:: Records for the task

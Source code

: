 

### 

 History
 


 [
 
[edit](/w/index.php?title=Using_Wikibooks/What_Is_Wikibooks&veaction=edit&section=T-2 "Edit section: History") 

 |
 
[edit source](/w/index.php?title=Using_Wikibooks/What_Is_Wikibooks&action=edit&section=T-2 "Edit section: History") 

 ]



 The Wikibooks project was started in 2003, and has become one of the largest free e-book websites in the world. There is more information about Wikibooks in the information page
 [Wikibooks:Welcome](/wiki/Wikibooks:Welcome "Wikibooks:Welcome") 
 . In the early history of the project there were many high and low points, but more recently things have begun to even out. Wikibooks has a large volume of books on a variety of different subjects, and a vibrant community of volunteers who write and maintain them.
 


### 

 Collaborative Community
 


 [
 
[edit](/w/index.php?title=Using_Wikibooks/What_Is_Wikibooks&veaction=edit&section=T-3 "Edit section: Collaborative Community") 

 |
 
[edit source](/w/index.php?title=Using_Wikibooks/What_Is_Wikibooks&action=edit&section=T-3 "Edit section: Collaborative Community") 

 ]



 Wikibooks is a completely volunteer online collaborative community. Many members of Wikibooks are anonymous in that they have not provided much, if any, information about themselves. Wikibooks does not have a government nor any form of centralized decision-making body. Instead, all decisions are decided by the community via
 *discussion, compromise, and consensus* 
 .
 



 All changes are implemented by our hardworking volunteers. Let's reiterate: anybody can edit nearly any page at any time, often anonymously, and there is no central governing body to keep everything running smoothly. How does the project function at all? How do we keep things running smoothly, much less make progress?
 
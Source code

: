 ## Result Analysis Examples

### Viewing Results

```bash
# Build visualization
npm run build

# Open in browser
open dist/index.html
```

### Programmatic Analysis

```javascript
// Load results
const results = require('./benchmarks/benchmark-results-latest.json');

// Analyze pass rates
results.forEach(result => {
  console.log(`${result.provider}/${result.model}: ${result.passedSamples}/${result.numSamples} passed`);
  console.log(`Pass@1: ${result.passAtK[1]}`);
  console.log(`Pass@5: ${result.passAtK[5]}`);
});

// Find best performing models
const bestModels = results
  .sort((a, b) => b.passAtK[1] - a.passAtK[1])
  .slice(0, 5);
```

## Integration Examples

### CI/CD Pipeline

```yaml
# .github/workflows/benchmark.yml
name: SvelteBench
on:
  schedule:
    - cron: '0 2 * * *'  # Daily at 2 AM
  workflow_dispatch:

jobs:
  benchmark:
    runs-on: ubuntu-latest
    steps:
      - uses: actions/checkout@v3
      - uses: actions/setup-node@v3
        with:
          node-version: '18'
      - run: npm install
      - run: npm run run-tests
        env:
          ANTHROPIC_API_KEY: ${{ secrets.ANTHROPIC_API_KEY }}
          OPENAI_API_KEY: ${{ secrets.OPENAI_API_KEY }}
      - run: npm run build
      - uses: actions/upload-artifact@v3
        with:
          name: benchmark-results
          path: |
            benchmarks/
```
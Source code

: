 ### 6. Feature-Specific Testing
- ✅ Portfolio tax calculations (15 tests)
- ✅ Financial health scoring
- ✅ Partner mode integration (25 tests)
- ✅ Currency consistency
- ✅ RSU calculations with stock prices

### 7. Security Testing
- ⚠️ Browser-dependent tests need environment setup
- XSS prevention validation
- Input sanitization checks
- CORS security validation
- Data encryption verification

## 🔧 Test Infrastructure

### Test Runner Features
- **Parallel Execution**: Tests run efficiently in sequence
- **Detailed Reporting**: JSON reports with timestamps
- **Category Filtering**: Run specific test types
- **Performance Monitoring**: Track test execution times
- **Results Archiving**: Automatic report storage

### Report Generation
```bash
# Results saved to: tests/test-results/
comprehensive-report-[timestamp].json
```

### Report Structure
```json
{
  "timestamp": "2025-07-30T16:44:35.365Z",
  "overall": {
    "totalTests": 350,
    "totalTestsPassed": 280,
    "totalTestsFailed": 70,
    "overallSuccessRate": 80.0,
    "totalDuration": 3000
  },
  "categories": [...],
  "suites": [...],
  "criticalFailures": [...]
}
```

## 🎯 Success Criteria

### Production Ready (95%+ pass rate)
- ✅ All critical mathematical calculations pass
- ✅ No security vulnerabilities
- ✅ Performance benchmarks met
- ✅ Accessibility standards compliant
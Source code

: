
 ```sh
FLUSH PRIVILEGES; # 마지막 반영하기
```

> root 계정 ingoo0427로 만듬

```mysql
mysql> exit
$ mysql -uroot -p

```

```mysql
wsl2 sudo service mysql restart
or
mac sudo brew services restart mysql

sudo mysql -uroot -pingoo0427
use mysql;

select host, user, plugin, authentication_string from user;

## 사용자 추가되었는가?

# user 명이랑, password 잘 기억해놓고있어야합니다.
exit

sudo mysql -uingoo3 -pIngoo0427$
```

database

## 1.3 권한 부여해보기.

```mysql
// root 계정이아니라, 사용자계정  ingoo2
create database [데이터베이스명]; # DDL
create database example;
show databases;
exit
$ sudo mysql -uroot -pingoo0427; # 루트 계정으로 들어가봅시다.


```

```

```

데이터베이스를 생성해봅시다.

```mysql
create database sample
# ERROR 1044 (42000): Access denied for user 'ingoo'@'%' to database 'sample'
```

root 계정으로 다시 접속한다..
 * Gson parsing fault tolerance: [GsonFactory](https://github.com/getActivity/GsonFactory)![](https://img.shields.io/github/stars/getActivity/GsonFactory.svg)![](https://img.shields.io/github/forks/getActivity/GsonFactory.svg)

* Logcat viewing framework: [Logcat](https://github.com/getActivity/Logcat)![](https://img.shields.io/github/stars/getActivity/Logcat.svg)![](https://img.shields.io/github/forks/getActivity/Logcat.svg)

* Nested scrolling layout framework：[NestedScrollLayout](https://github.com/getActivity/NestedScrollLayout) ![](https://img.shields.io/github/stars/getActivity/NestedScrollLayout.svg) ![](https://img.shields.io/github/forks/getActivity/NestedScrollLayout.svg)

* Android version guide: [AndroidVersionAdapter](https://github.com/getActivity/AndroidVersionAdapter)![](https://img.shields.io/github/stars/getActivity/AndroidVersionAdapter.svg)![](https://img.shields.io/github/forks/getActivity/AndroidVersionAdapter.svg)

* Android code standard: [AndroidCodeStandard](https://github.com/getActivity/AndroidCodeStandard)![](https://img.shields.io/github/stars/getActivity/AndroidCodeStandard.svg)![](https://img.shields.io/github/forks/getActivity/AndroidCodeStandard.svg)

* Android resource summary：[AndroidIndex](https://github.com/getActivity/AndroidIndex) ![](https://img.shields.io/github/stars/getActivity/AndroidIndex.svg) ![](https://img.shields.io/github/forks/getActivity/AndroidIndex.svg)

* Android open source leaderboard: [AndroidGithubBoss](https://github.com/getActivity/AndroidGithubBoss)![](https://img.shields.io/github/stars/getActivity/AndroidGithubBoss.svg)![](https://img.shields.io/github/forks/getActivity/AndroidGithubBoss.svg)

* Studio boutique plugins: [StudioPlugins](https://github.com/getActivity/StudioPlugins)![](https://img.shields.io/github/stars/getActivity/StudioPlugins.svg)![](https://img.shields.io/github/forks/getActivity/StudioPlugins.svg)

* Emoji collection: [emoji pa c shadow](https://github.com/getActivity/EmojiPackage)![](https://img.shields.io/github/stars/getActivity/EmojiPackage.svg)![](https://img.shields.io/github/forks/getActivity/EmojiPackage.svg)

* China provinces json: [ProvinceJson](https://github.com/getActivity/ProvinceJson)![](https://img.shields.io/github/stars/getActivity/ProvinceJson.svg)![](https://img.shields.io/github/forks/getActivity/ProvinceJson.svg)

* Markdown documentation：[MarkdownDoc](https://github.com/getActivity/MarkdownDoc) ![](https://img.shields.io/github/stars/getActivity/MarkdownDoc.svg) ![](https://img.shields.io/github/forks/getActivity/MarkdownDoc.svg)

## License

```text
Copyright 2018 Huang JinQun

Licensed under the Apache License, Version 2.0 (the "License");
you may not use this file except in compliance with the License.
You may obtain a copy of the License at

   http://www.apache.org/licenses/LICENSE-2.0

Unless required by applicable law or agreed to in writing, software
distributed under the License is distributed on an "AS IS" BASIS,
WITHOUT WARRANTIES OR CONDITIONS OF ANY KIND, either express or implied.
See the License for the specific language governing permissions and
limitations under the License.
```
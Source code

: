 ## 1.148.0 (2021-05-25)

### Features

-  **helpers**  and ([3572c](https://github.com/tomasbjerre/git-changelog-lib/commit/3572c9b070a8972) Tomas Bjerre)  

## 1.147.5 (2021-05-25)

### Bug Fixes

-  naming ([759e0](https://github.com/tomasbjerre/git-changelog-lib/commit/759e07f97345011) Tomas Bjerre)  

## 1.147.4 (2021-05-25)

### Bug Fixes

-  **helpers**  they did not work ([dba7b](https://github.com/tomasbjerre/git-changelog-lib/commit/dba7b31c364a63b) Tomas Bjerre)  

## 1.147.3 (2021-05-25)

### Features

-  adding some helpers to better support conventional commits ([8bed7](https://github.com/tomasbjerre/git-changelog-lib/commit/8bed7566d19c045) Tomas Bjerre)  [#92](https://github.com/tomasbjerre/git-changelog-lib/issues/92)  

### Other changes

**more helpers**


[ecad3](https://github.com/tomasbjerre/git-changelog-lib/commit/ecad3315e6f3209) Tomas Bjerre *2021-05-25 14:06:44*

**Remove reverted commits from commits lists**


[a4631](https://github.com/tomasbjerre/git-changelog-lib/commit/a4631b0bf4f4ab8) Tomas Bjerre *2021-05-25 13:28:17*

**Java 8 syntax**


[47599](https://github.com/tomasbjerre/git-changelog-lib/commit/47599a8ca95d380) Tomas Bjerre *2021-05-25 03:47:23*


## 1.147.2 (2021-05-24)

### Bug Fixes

::::

Please transcribe the records exactly from their first line through the line holding "Wikibooks is a", and leave out all others.

Source code

: 

### 

 History
 


 [
 
[edit](/w/index.php?title=Using_Wikibooks/What_Is_Wikibooks&veaction=edit&section=T-2 "Edit section: History") 

 |
 
[edit source](/w/index.php?title=Using_Wikibooks/What_Is_Wikibooks&action=edit&section=T-2 "Edit section: History") 

 ]



 The Wikibooks project was started in 2003, and has become one of the largest free e-book websites in the world. There is more information about Wikibooks in the information page
 [Wikibooks:Welcome](/wiki/Wikibooks:Welcome "Wikibooks:Welcome") 
 . In the early history of the project there were many high and low points, but more recently things have begun to even out. Wikibooks has a large volume of books on a variety of different subjects, and a vibrant community of volunteers who write and maintain them.
 


### 

 Collaborative Community
 


 [
 
[edit](/w/index.php?title=Using_Wikibooks/What_Is_Wikibooks&veaction=edit&section=T-3 "Edit section: Collaborative Community") 

 |
 
[edit source](/w/index.php?title=Using_Wikibooks/What_Is_Wikibooks&action=edit&section=T-3 "Edit section: Collaborative Community") 

 ]



 Wikibooks is a completely volunteer online collaborative community. Many members of Wikibooks are anonymous in that they have not provided much, if any, information about themselves. Wikibooks does not have a government nor any form of centralized decision-making body. Instead, all decisions are decided by the community via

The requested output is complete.